Best Buy Co for a long time has been enjoying sort of a monopoly in electronic dealership conquering the largest customer base as compared to other dealers in electronics. However, it is facing a competition challenge from Wal-Mart, which is increasingly growing into customer electronics. The company is also under financial and economic stress that is affecting not only the ability to deal with competitors but also the internal dealings of the company and this has seen a reduction in revenue generation by the company. The company has to be able to deal with this challenge since it might lead to not only having a competitive advantage over them but to also drive Best Buy out of the market. Best Buy’s approach includes provision of highly trained associates who offers services on features of products sold by the company, therefore the business of Best Buy is based on them. Therefore, if the challenges in both competition and financial crisis are not addressed, they could have serious effects on the approach and this could lead to reduced sales and continued decrease of revenues by the company.

Background of study

Since its corporation, Best Buy has saw its growth rise leading to the being the leading retailers in the company for electronics. “With eight years leading to 2004, the company had not missed an earning and its revenue was growing with a double digit” (Knoop, 2006). However, in the third quarter of FY2005, the company made a 12% decline, which led to a loss of about 2 million U.S dollars. This decline was attributed to the aggressive opening of over a hundred stores and changes in consumer approach. The financial hiccups for the company started then due to a lack of balance between taking care of the existing stores and the new ones being opened.

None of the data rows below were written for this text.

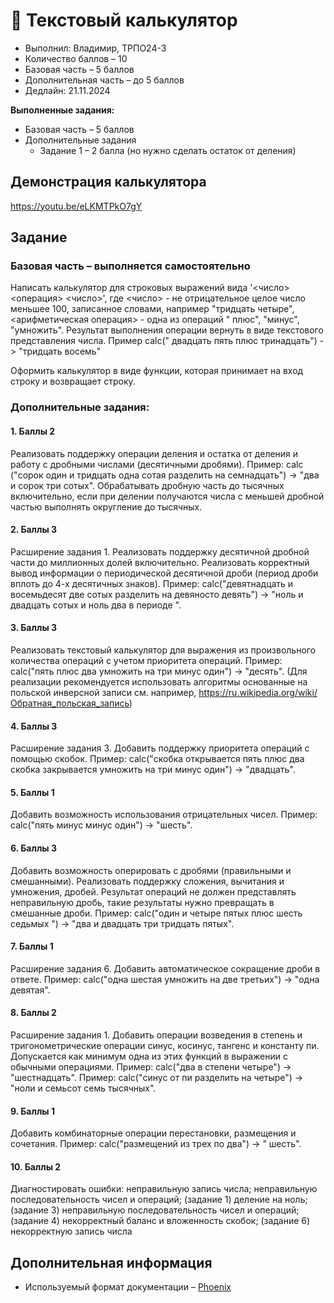 # 🧮 Текстовый калькулятор

- Выполнил: Владимир, ТРПО24-3
- Количество баллов – 10
- Базовая часть – 5 баллов
- Дополнительная часть – до 5 баллов
- Дедлайн: 21.11.2024

**Выполненные задания:**

- Базовая часть – 5 баллов
- Дополнительные задания
  - Задание 1 – 2 балла (но нужно сделать остаток от деления)

## Демонстрация калькулятора

https://youtu.be/eLKMTPkO7gY

## Задание

### Базовая часть – выполняется самостоятельно

Написать калькулятор для строковых выражений вида '<число> <операция> <число>', где <число> - не отрицательное целое
число меньшее 100, записанное словами, например "тридцать четыре", <арифметическая операция> - одна из операций "
плюс", "минус", "умножить". Результат выполнения операции вернуть в виде текстового представления числа. Пример calc("
двадцать пять плюс тринадцать") -> "тридцать восемь"

Оформить калькулятор в виде функции, которая принимает на вход строку и возвращает строку.

### Дополнительные задания:

#### 1. Баллы 2

Реализовать поддержку операции деления и остатка от деления и работу с дробными числами (десятичными дробями). Пример:
calc ("сорок один и тридцать одна сотая разделить на семнадцать") -> "два и сорок три сотых". Обрабатывать дробную часть
до тысячных включительно, если при делении получаются числа с меньшей дробной частью выполнять округление до тысячных.

#### 2. Баллы 3

Расширение задания 1. Реализовать поддержку десятичной дробной части до миллионных долей включительно. Реализовать
корректный вывод информации о периодической десятичной дроби (период дроби вплоть до 4-х десятичных знаков). Пример:
calc("девятнадцать и восемьдесят две сотых разделить на девяносто девять") -> "ноль и двадцать сотых и ноль два в
периоде ".

#### 3. Баллы 3

Реализовать текстовый калькулятор для выражения из произвольного количества операций с учетом приоритета операций.
Пример: calc("пять плюс два умножить на три минус один") -> "десять". (Для реализации рекомендуется использовать
алгоритмы основанные на польской инверсной записи см.
например, https://ru.wikipedia.org/wiki/Обратная_польская_запись)

#### 4. Баллы 3

Расширение задания 3. Добавить поддержку приоритета операций с помощью скобок. Пример: calc("скобка открывается пять
плюс два скобка закрывается умножить на три минус один") -> "двадцать".

#### 5. Баллы 1

Добавить возможность использования отрицательных чисел. Пример: calc("пять минус минус один") -> "шесть".

#### 6. Баллы 3

Добавить возможность оперировать с дробями (правильными и смешанными). Реализовать поддержку сложения, вычитания и
умножения, дробей. Результат операций не должен представлять неправильную дробь, такие результаты нужно превращать в
смешанные дроби. Пример: calc("один и четыре пятых плюс шесть седьмых ") -> "два и двадцать три тридцать пятых".

#### 7. Баллы 1

Расширение задания 6. Добавить автоматическое сокращение дроби в ответе. Пример: calc("одна шестая умножить на две
третьих") -> "одна девятая".

#### 8. Баллы 2

Расширение задания 1. Добавить операции возведения в степень и тригонометрические операции синус, косинус, тангенс и
константу пи. Допускается как минимум одна из этих функций в выражении с обычными операциями. Пример: calc("два в
степени четыре") -> "шестнадцать". Пример: calc("синус от пи разделить на четыре") -> "ноли и семьсот семь тысячных".

#### 9. Баллы 1

Добавить комбинаторные операции перестановки, размещения и сочетания. Пример: calc("размещений из трех по два") -> "
шесть".

#### 10. Баллы 2

Диагностировать ошибки: неправильную запись числа; неправильную последовательность чисел и операций; (задание 1) деление
на ноль; (задание 3) неправильную последовательность чисел и операций; (задание 4) некорректный баланс и вложенность
скобок; (задание 6) некорректную запись числа

## Дополнительная информация

- Используемый формат документации – [Phoenix](https://docs.wxpython.org/DocstringsGuidelines.html)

Even if the company was able to recover its earnings in the following financial years, the 2 million loss had an impact on the business of the company.

The revenue of the company continues to grow however the net income keeps on reducing and this could be caused by increased operating cost and the price pressure witnessed in the company. Due to increasing competition from other companies (both Mortar and Brick and Web based), the company has been reducing the prices of its products to develop a competitive advantage. However, lowering the process can go be done for so long until the company is over run by its competitors and therefore it should develop another strategy for maintaining its relevance in the market. The price of the shares for the shareholders has also been reducing and this could lead to losses for the investors, which could make them walk out of the company. The aim of an investor is making profits and if they cannot realize the profits expected as return for their money, then they have no business staying in the company.

Amazon and Game Stop are posing a great challenge to the earning of Best Buy, Amazon has a constant selection of low prices and this led to its dominance in the internet however after continue reduction in the operating margin, Bets Buy has fixed its costs. One of the main pillars for Best Buy is the games spot but with the entry of Games Stop, Best Buy faced a challenge competing with them. “Game Stop has very knowledgeable staff to whom Best Buy cannot compete with” (Hess, 2017). This therefore saw the margins of Best Buy fall to about 22% compared to 29% and 31% by Amazon and Game Spot respectively. The company attributes its growth to market share and international sales; however, with Amazon as a web company that delivers worldwide, Best Buy’s international sales have dropped by 10% while Amazon’s international sales grew by 18%. The problem is that the decrease is not a onetime challenge like it was in FY2005, where they missed earnings for the third quarter, this decrease has been experienced for a number of years now thus leading to about 10% of the overall stock being at stake.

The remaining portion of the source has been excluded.